Problem details: Stop at the line that contains "- ~~add feature to get account nonce~~". Until then, set down each line of the records exactly, beginning with the first, and skip pictures.

** Extracted information follows **

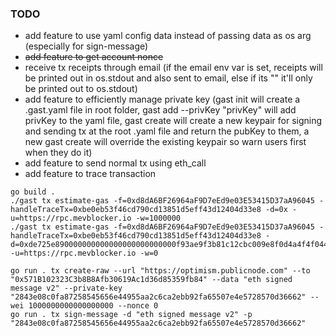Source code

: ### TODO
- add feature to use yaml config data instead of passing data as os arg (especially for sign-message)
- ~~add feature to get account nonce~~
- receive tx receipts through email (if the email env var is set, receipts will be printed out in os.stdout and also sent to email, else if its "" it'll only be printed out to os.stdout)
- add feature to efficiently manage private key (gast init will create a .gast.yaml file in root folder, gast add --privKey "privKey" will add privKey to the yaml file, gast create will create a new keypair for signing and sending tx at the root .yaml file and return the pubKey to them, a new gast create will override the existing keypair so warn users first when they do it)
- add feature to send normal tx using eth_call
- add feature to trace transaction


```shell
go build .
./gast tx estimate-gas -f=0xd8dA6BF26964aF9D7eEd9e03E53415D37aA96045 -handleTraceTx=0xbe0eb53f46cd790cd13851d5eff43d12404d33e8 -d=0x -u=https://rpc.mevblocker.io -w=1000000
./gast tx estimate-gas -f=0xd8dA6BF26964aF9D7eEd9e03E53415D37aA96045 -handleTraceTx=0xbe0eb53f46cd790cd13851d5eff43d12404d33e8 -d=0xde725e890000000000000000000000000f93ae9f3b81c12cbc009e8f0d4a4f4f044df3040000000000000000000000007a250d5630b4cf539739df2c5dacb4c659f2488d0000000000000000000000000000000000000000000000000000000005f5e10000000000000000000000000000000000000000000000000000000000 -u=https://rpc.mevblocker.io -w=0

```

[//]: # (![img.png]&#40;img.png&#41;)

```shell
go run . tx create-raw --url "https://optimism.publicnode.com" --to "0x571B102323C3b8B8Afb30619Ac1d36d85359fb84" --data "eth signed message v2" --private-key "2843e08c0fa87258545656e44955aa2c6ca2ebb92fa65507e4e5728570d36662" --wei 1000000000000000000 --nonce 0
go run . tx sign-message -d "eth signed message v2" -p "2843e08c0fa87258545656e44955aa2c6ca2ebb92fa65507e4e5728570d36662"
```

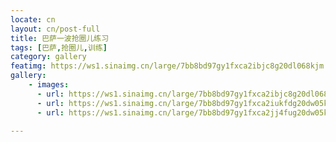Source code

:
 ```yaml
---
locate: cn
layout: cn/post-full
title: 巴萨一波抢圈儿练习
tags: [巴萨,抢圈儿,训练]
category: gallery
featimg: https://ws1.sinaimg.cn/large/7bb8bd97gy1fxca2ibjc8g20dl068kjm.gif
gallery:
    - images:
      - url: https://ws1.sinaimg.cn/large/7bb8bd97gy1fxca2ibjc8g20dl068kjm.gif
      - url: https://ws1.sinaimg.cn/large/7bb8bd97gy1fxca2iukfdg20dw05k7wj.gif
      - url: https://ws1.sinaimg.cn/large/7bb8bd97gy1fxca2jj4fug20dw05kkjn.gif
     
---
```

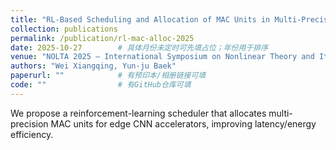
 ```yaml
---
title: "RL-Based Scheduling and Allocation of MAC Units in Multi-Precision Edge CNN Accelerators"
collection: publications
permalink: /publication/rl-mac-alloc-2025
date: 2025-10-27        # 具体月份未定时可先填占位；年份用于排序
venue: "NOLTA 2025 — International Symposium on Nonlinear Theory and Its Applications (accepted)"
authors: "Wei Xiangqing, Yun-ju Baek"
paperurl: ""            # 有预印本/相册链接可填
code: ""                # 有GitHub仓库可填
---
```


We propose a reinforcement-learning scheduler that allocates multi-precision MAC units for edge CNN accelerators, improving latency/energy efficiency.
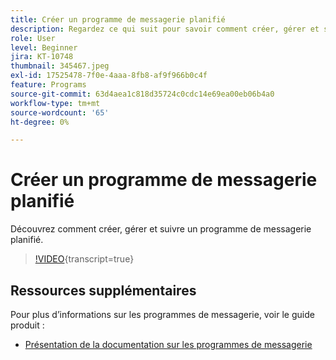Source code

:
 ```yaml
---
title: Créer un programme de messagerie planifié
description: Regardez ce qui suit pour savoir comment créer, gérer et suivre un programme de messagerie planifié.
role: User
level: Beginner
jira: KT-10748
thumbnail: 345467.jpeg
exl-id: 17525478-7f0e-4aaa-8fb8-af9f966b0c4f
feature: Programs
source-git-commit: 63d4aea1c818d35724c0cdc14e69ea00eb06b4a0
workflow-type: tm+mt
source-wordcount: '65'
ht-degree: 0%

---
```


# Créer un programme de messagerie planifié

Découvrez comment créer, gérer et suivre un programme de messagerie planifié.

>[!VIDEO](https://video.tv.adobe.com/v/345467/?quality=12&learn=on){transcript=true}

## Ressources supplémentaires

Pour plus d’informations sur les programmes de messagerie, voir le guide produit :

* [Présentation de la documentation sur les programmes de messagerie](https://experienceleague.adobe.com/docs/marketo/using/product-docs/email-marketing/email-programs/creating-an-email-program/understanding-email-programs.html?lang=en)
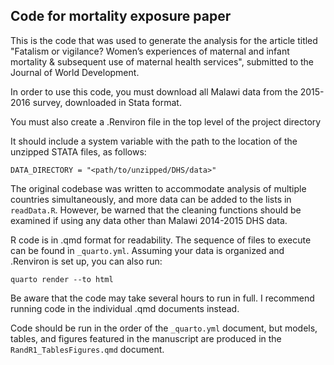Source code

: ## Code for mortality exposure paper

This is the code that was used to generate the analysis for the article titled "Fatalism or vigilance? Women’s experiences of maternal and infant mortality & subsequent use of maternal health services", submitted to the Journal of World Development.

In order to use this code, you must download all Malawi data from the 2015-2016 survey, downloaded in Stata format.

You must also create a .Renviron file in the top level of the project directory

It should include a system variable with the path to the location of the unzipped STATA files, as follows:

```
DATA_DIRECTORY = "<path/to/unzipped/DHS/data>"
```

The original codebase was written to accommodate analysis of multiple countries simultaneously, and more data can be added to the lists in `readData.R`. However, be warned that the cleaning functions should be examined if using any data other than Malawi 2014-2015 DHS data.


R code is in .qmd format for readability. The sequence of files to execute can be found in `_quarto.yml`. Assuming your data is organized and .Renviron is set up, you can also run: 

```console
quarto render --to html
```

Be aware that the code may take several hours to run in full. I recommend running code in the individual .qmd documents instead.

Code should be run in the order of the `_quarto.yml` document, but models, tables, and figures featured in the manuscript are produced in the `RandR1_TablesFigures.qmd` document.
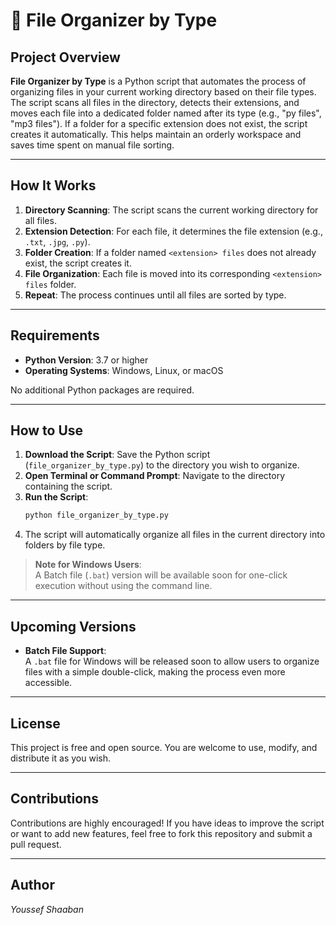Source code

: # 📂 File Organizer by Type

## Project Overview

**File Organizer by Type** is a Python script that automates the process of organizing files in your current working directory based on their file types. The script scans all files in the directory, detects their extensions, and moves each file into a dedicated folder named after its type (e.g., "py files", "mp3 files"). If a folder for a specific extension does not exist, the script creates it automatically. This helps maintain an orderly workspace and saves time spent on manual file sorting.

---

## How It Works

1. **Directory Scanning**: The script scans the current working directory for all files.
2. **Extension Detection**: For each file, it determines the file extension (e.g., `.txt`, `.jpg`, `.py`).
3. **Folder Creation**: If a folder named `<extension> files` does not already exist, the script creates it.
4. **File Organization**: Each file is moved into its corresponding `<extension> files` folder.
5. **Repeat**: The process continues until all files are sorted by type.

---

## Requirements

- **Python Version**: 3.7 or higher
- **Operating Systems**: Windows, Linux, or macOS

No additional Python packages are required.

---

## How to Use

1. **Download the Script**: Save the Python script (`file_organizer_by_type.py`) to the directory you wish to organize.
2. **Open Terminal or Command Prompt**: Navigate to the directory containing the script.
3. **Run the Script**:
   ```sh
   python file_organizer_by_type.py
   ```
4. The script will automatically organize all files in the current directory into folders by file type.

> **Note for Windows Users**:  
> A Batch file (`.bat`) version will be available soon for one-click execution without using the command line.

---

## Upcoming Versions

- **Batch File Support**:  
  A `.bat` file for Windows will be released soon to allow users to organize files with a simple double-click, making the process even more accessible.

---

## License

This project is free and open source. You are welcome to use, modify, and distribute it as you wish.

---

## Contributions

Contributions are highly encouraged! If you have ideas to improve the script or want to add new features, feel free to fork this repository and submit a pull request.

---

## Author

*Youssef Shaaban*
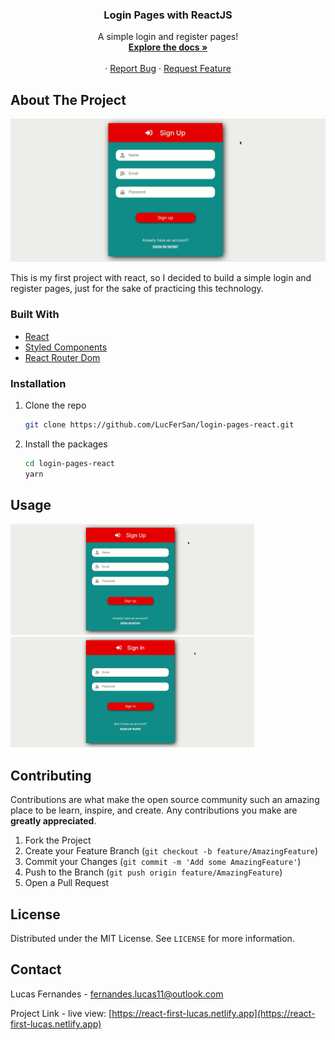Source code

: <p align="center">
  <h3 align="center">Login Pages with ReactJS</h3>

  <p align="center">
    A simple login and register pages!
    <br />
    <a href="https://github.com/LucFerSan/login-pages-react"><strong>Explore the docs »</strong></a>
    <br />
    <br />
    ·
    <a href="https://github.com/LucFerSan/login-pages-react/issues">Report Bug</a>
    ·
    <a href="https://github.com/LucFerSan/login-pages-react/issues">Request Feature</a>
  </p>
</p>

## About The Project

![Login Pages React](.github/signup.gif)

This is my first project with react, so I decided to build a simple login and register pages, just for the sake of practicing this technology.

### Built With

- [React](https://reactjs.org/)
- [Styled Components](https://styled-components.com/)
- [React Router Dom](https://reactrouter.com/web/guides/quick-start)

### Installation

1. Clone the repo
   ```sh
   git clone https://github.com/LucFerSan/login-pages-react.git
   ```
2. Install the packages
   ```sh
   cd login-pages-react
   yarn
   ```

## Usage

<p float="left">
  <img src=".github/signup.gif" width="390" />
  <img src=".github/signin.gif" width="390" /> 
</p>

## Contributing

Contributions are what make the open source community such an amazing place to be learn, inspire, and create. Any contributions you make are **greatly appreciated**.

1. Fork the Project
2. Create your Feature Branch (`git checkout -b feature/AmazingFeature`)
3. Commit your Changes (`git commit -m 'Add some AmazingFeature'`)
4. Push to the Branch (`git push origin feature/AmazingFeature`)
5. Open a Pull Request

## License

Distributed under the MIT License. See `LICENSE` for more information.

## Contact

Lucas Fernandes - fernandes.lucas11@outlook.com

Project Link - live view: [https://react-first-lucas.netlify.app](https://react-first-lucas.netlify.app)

** End of Extracted information **

Exercise result:
Source code

: ### TODO
- add feature to use yaml config data instead of passing data as os arg (especially for sign-message)
- ~~add feature to get account nonce~~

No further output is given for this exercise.